Assessment of the methodological quality of the selected studies will be carried out using the COSMIN Risk of Bias checklist which contains ten boxes used to assess a study on methodological quality standards (see Table 2).

Table 2 COSMIN Risk of Bias checklist summary [12]

Each measurement property is to be scored on a four-point scale using the descriptors ‘very good’, ‘adequate’, ‘doubtful’ and ‘inadequate’. A ‘not applicable’ option is also included for each property, and the measurement properties that are relevant to each study will be assessed. An overall score for the methodological quality of each measurement property will be determined by taking the lowest rating of any of the items in a box, that is ‘the worst score counts’ principle [34]. For example, in the structural validity box, if a confirmatory factor analysis has been undertaken (a ‘very good’ rating), but the sample size was < 5 times the number of items (an ‘inadequate’ rating), the overall quality rating for this box will be judged as ‘inadequate’.

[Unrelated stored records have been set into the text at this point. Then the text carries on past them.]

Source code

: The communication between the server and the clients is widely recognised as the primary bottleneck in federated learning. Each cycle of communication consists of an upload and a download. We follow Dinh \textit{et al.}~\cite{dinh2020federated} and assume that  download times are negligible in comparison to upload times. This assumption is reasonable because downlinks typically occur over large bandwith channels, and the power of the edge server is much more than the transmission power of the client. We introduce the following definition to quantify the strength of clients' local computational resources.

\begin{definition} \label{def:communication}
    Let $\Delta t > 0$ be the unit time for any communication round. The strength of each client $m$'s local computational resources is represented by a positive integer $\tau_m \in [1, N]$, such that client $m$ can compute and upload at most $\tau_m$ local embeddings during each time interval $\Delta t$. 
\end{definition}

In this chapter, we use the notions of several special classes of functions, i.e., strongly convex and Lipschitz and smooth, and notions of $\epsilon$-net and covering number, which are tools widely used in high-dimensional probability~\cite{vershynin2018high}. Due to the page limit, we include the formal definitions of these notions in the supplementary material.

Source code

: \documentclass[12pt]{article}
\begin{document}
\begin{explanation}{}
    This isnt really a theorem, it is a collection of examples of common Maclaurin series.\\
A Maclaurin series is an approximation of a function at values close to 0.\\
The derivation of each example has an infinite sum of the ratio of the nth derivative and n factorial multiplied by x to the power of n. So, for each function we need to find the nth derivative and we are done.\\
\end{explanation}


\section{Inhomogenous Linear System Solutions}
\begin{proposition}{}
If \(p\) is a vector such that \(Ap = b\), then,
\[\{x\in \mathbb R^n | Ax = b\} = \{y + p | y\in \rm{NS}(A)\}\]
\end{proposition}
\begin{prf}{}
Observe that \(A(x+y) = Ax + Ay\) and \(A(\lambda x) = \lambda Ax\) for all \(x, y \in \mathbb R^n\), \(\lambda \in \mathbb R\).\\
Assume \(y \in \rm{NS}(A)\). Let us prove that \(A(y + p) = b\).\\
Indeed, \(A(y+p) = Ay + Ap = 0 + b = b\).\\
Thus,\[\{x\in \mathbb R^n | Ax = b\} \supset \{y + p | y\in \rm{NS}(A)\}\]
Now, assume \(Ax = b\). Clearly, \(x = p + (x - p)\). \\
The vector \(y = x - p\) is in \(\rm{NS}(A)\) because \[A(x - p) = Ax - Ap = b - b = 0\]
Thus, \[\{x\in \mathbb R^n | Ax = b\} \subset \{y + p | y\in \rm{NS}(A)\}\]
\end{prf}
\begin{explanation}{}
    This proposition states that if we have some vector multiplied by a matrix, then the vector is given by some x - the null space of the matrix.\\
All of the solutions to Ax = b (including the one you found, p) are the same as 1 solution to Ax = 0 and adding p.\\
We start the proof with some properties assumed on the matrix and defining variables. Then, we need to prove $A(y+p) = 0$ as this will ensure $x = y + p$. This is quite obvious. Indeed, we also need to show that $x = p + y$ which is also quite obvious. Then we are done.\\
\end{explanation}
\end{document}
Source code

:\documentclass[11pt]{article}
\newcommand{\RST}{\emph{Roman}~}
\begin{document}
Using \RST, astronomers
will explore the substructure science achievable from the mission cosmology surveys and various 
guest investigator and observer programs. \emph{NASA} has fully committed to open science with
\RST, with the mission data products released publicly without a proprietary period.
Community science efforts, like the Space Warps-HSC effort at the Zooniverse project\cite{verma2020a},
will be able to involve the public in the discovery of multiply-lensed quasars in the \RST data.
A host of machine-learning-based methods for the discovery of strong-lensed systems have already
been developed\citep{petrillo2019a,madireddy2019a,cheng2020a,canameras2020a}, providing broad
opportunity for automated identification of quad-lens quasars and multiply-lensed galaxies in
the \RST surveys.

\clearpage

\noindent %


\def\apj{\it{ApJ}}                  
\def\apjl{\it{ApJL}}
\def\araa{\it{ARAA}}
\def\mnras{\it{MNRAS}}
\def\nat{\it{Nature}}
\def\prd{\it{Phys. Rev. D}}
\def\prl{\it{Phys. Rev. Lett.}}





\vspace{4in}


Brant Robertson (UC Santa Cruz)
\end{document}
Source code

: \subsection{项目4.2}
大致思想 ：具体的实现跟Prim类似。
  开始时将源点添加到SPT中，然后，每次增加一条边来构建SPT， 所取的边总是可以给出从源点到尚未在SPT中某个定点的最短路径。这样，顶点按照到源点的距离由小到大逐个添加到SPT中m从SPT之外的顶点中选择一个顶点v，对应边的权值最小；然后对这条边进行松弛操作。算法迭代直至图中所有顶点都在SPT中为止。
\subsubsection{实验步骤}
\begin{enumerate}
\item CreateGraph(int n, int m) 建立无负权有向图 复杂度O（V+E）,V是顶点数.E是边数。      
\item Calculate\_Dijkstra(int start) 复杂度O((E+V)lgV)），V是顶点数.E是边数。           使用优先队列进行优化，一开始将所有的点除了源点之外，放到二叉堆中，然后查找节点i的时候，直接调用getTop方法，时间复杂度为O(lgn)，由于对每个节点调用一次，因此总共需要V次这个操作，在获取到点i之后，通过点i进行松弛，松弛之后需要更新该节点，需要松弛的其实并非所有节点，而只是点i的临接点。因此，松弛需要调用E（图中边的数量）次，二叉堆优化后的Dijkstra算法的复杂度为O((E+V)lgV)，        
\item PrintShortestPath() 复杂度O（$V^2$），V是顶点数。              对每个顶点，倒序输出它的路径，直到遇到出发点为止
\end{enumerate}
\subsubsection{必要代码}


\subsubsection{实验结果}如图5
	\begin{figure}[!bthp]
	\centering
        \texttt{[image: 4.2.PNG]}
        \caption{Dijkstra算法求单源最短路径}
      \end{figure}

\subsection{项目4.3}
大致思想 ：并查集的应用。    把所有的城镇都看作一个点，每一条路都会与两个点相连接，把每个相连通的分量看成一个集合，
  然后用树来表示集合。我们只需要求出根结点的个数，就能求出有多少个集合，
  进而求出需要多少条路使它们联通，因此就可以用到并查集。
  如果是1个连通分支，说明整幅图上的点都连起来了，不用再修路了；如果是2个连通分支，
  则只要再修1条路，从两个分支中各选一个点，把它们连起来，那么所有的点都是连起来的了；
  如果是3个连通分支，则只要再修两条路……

Two reviewers will assess the assessment of the methodological quality of the studies independently. Any disagreement that arises will be resolved by discussion by the reviewers until a consensus is reached.

Data management and analysis

Endnote (v. 18.2) will be utilised to store citation details of the articles retrieved through the literature search.

A narrative description of the findings will be presented along with summary tables. Recommendations for use of the JSE with various cohorts and circumstances will be offered inform future research in this field.

Discussion

This systematic review will provide thorough information with regard to the methodological quality of existing studies of psychometric properties of the JSE. Although the JSE has been extensively used in research of empathy in healthcare, to the best of our knowledge, no studies exist which evaluate the methodological quality of the published literature in this area. Thus, the findings of this review will provide important information to researchers on the utility and relevance of this outcome measurement instrument within various cohorts and settings.